Le set principal s’est terminé avec un « Black Diamond » tueur, qui reste la meilleure chanson du catalogue Kiss. Après une courte pause, un piano s’élève du centre de la scène avec Singer derrière lui. C’est à ce minute-là que les odds que Criss fasse son coming-out sont passées de, 0001% à % depuis que Singer chantait « Beth », la chanson signature de Criss. Regarder quelqu’un d’autre livrer cela semblait un peu sacrilège, mais c’est la réalité du monde de Kiss depuis un bon instant.

Ils ont clôturé le spectacle avec « Do You Adore Me », une longue série d’arcs, un largage de ballons et « Rock and Roll All Nite ». Quiconque s’attendait à ce que Gene Simmons rompe avec son personnage de Démon et exprime ses émotions pendant ce second solennel a été déçu.

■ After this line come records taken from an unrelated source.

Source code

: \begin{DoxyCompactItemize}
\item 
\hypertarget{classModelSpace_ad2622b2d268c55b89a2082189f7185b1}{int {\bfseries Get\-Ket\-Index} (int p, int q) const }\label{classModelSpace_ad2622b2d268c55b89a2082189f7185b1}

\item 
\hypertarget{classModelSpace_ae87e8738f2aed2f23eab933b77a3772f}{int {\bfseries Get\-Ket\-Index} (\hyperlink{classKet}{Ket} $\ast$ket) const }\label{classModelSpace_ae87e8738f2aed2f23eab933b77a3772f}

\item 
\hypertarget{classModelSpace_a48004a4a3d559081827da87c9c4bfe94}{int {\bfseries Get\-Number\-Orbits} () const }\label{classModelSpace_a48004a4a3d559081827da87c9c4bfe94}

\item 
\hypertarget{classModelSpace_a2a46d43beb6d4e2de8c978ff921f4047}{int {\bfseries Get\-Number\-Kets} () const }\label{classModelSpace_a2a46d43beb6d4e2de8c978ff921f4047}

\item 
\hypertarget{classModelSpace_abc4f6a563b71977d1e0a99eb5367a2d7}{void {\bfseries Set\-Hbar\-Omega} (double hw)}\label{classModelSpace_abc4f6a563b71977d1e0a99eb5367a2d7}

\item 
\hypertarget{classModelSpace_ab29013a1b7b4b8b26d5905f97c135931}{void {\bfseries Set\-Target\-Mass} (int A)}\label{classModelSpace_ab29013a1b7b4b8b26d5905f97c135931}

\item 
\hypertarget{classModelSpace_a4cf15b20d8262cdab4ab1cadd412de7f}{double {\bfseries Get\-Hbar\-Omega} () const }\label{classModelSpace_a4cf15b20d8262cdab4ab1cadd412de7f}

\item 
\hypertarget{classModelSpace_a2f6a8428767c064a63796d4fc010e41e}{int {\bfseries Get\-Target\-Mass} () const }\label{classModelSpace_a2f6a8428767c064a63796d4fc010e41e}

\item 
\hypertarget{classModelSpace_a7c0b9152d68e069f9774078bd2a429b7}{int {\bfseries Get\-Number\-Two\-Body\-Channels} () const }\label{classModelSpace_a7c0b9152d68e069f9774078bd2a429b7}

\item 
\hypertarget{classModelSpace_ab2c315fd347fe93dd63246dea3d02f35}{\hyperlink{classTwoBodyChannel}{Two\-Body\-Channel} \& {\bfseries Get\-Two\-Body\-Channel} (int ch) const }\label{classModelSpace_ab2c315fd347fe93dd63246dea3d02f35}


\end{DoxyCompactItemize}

Les lumières se sont simplement atténuées à la fin de la chanson pour révéler les nouveaux avatars numériques de Kiss interprétant « God Gave Rock and Roll to You II ». A New Period Commences »est apparu à l’écran avec un code QR qui vous a envoyé vers le internet site Web de Kiss et l’annonce des avatars.

Sacha Lecca pour Rolling Stone

Les followers paieront-ils vraiment de l’argent pour voir des avatars numériques interpréter des chansons de Kiss ? Et les membres en chair et en os de Kiss ont-ils vraiment fini de jouer en live performance ? Si tel est le cas, ils seront à peu près le seul groupe de l’histoire du rock à dire adieu et à le penser réellement. (Ils ont fait une autre tournée d’adieu en 2000 qui n’a duré qu’un peu furthermore d’un an.) Mais Simmons et Stanley ont tous deux soixante-dix ans à ce stade. Les demonstrates de Kiss sont physiquement épuisants, et ils n’en ont fait que 251. Cela pourrait effectivement être ça. Si tel est le cas, ils sont sortis de manière assez étonnante. Mais s’ils décident un jour de lancer une troisième tournée d’adieu, espérons qu’ils trouveront un moyen d’y intégrer Criss et Frehley. C’est la seule façon doable de surpasser celui-ci.